(December 4, 2013 at 4:18 pm)ChadWooters Wrote: Genkaus,
By classifying qualia as a function you hope to avoid the problem of over-determination.
You cannot avoid over-determination by assigning the same functions to brain states and qualia without also asserting that brain states and mental properties are identical, i.e. “they are the ride”.
While your position acknowledges an empirical pairing (correlation) between qualia and brain states, your position cannot supply a causal link explaining why they are so joined. You sidestep this objection by saying that no causal link is required, because mental properties are brain states, just differently described.

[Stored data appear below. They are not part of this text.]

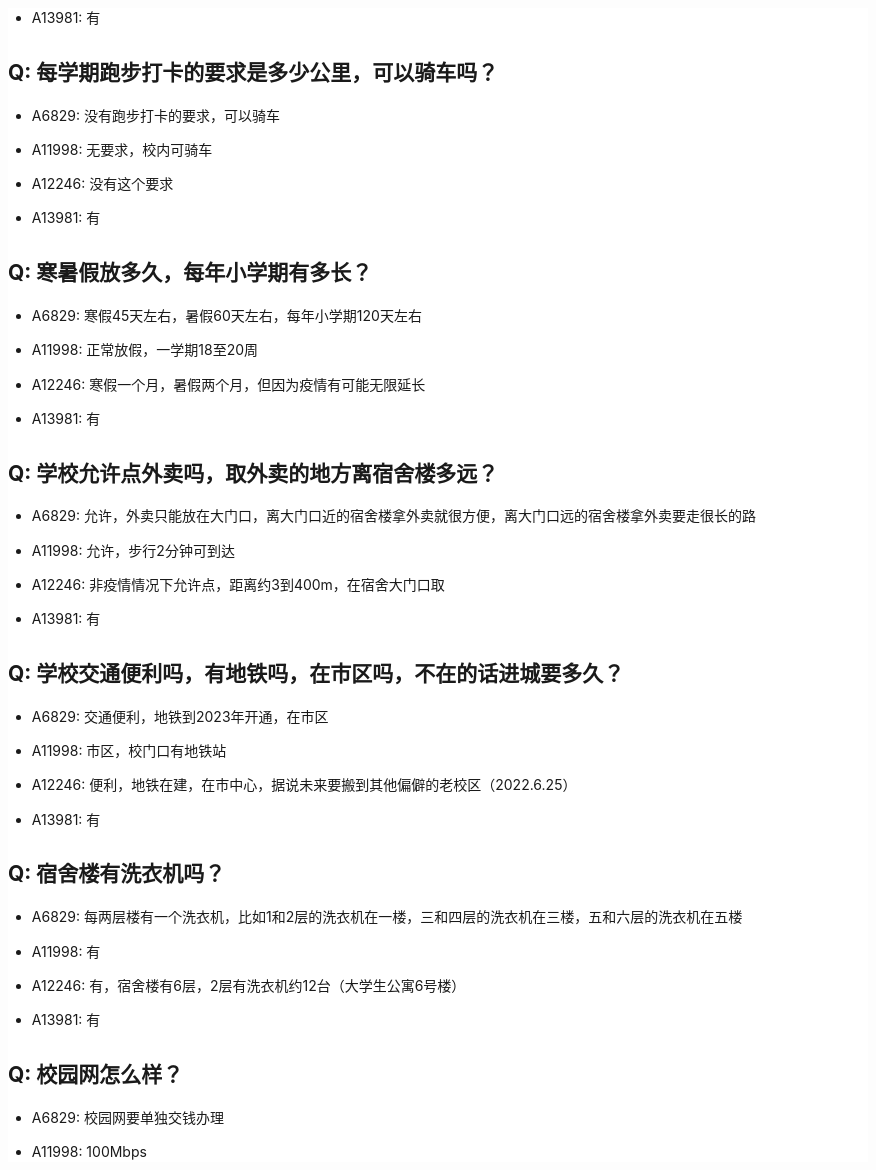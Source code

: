 - A13981: 有

## Q: 每学期跑步打卡的要求是多少公里，可以骑车吗？

- A6829: 没有跑步打卡的要求，可以骑车

- A11998: 无要求，校内可骑车

- A12246: 没有这个要求

- A13981: 有

## Q: 寒暑假放多久，每年小学期有多长？

- A6829: 寒假45天左右，暑假60天左右，每年小学期120天左右

- A11998: 正常放假，一学期18至20周

- A12246: 寒假一个月，暑假两个月，但因为疫情有可能无限延长

- A13981: 有

## Q: 学校允许点外卖吗，取外卖的地方离宿舍楼多远？

- A6829: 允许，外卖只能放在大门口，离大门口近的宿舍楼拿外卖就很方便，离大门口远的宿舍楼拿外卖要走很长的路

- A11998: 允许，步行2分钟可到达

- A12246: 非疫情情况下允许点，距离约3到400m，在宿舍大门口取

- A13981: 有

## Q: 学校交通便利吗，有地铁吗，在市区吗，不在的话进城要多久？

- A6829: 交通便利，地铁到2023年开通，在市区

- A11998: 市区，校门口有地铁站

- A12246: 便利，地铁在建，在市中心，据说未来要搬到其他偏僻的老校区（2022.6.25）

- A13981: 有

## Q: 宿舍楼有洗衣机吗？

- A6829: 每两层楼有一个洗衣机，比如1和2层的洗衣机在一楼，三和四层的洗衣机在三楼，五和六层的洗衣机在五楼

- A11998: 有

- A12246: 有，宿舍楼有6层，2层有洗衣机约12台（大学生公寓6号楼）

- A13981: 有

## Q: 校园网怎么样？

- A6829: 校园网要单独交钱办理

- A11998: 100Mbps
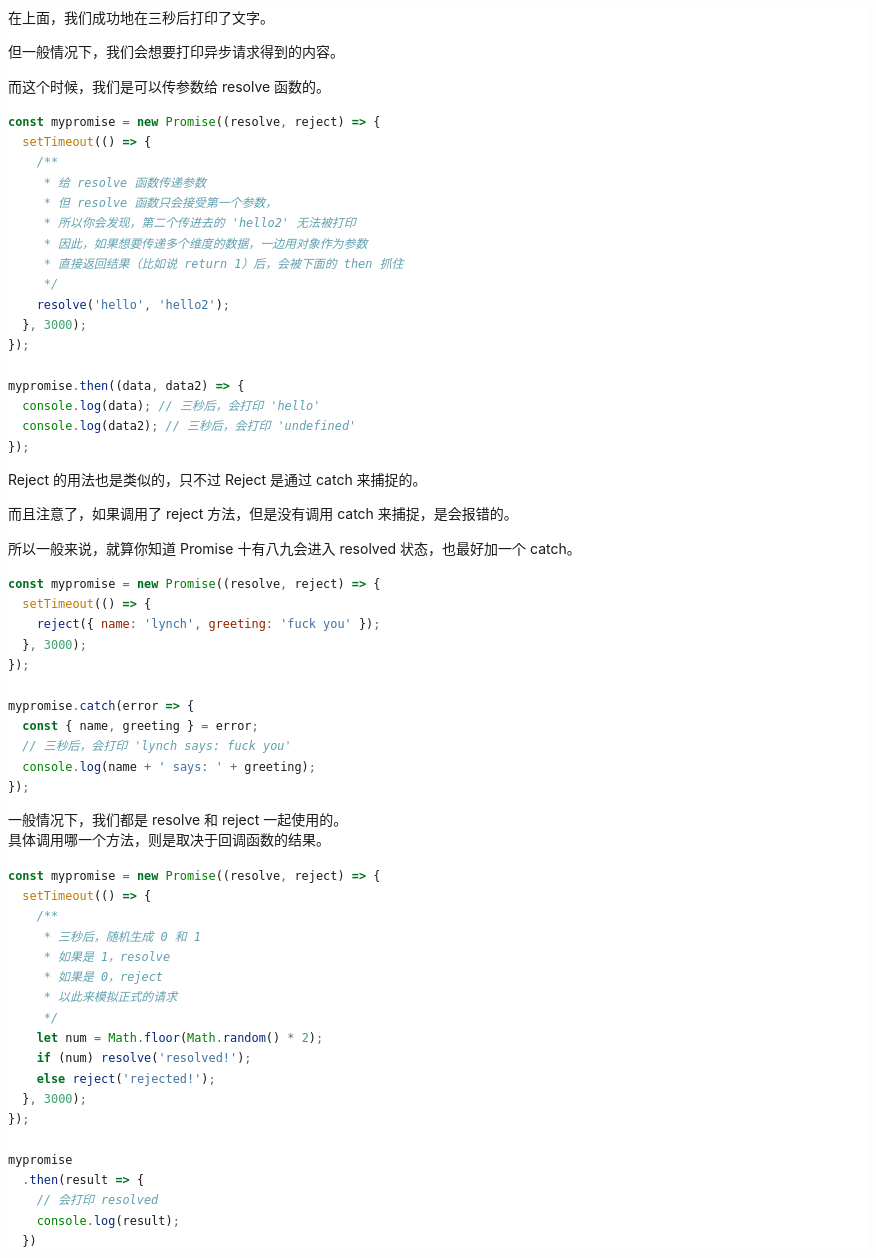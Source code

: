 在上面，我们成功地在三秒后打印了文字。

但一般情况下，我们会想要打印异步请求得到的内容。

而这个时候，我们是可以传参数给 resolve 函数的。

```javascript
const mypromise = new Promise((resolve, reject) => {
  setTimeout(() => {
    /**
     * 给 resolve 函数传递参数
     * 但 resolve 函数只会接受第一个参数，
     * 所以你会发现，第二个传进去的 'hello2' 无法被打印
     * 因此，如果想要传递多个维度的数据，一边用对象作为参数
     * 直接返回结果（比如说 return 1）后，会被下面的 then 抓住
     */
    resolve('hello', 'hello2');
  }, 3000);
});

mypromise.then((data, data2) => {
  console.log(data); // 三秒后，会打印 'hello'
  console.log(data2); // 三秒后，会打印 'undefined'
});
```

Reject 的用法也是类似的，只不过 Reject 是通过 catch 来捕捉的。

而且注意了，如果调用了 reject 方法，但是没有调用 catch 来捕捉，是会报错的。

所以一般来说，就算你知道 Promise 十有八九会进入 resolved 状态，也最好加一个 catch。

```javascript
const mypromise = new Promise((resolve, reject) => {
  setTimeout(() => {
    reject({ name: 'lynch', greeting: 'fuck you' });
  }, 3000);
});

mypromise.catch(error => {
  const { name, greeting } = error;
  // 三秒后，会打印 'lynch says: fuck you'
  console.log(name + ' says: ' + greeting);
});
```

一般情况下，我们都是 resolve 和 reject 一起使用的。  
具体调用哪一个方法，则是取决于回调函数的结果。

```javascript
const mypromise = new Promise((resolve, reject) => {
  setTimeout(() => {
    /**
     * 三秒后，随机生成 0 和 1
     * 如果是 1，resolve
     * 如果是 0，reject
     * 以此来模拟正式的请求
     */
    let num = Math.floor(Math.random() * 2);
    if (num) resolve('resolved!');
    else reject('rejected!');
  }, 3000);
});

mypromise
  .then(result => {
    // 会打印 resolved
    console.log(result);
  })
```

Let’s look more closely at your argument, as I understand it:
Premise 1: Quale Q1 performs a function, F1.
Premise 2: Brain state B1 also performs F1.
Premise 3: Q1 and B1 are identical.
Conclusion: If Q1 and B1 are identical then F1 has only a single cause and is not over-determined.
This argument fails because Premise 3 is not true. Q1 and B1 cannot be identical because you can say things about mental properties that cannot be said of brain states (Leibniz’s Law of Identicals). First, you can be certain of your own subjective experiences (privileged access) in a way not available to someone looking at only the physical facts about your brain states. Secondly, mental properties have intentionality. You can talk about mental properties, like ideas and thoughts, as being true or false. You can have feeling about something. But you cannot talk about a brain state as being true or not. A brain state isn’t about anything at all. It is what it is and nothing more.
This leaves you in a predicament. Either mental properties, like qualia, have distinct functions over and above the functions of the brain states that give rise to them OR mental properties supervene on brain states without making any contribution at all. In the first case, mental properties can improve evolutionary fitness at the cost of introducing some kind of dualism. In the second case, mental properties supervene on certain physical processes making subjective experience blind to natural selection, i.e. it has no reason for being an evolved feature.
This cannot be an accident. You succintly state my position in the first phrase and then, for the rest of the post, proceed to ignore it and argue against something else altogether. You cannot pretend that you simply misunderstood it if you were able state it in the beginning.
I'm NOT saying that qualia are brain-states.
I do NOT regard qualia and brain-states as identical.
Your Premise 1: "Quale Q1 performs function F1" is incorrect.
Q1 and B1 have not been argued to be identical.
Given that, none of your counter-arguments apply here.